• What is expected: From the entries that follow, copy exactly the lines beginning at the line holding "France / 1991" and continuing through the line holding "États-Unis / 1966".

• Material to process:
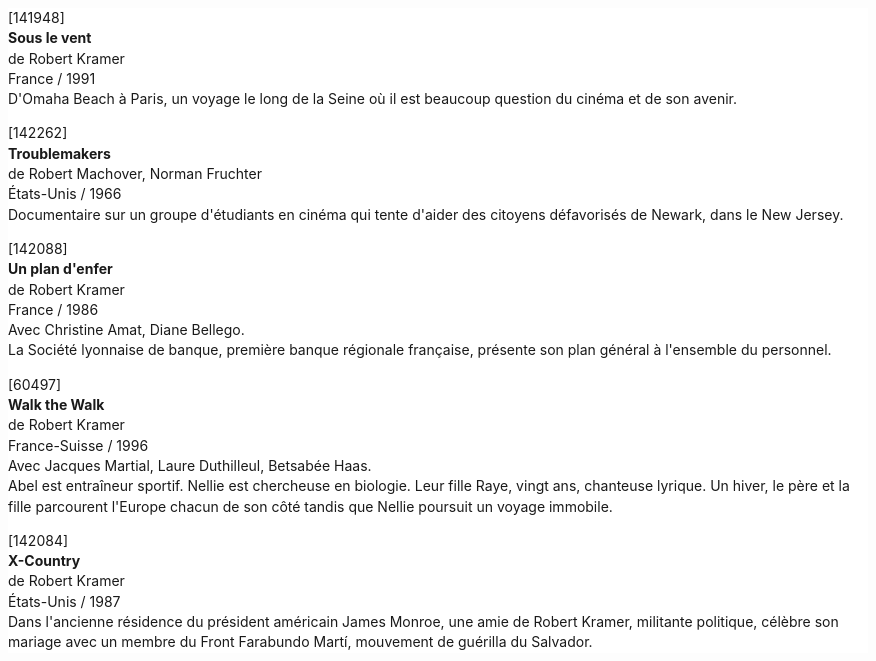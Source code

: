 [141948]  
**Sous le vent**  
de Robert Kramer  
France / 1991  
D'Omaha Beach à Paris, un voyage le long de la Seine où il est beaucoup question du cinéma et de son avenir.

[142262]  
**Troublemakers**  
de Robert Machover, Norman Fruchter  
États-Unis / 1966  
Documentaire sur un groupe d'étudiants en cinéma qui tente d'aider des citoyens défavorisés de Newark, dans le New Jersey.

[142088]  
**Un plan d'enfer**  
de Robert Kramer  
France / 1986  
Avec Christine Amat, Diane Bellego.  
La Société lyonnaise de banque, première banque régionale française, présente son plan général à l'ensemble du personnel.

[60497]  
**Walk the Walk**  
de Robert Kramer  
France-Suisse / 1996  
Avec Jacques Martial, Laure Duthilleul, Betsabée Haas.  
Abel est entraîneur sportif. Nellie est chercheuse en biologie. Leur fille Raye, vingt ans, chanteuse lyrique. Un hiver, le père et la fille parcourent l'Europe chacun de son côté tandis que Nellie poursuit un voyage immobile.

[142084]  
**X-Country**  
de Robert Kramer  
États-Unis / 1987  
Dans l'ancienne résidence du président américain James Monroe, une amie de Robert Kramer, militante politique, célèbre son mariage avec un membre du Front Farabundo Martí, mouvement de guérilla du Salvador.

• Solution for this task:
France / 1991  
D'Omaha Beach à Paris, un voyage le long de la Seine où il est beaucoup question du cinéma et de son avenir.

[142262]  
**Troublemakers**  
de Robert Machover, Norman Fruchter  
États-Unis / 1966  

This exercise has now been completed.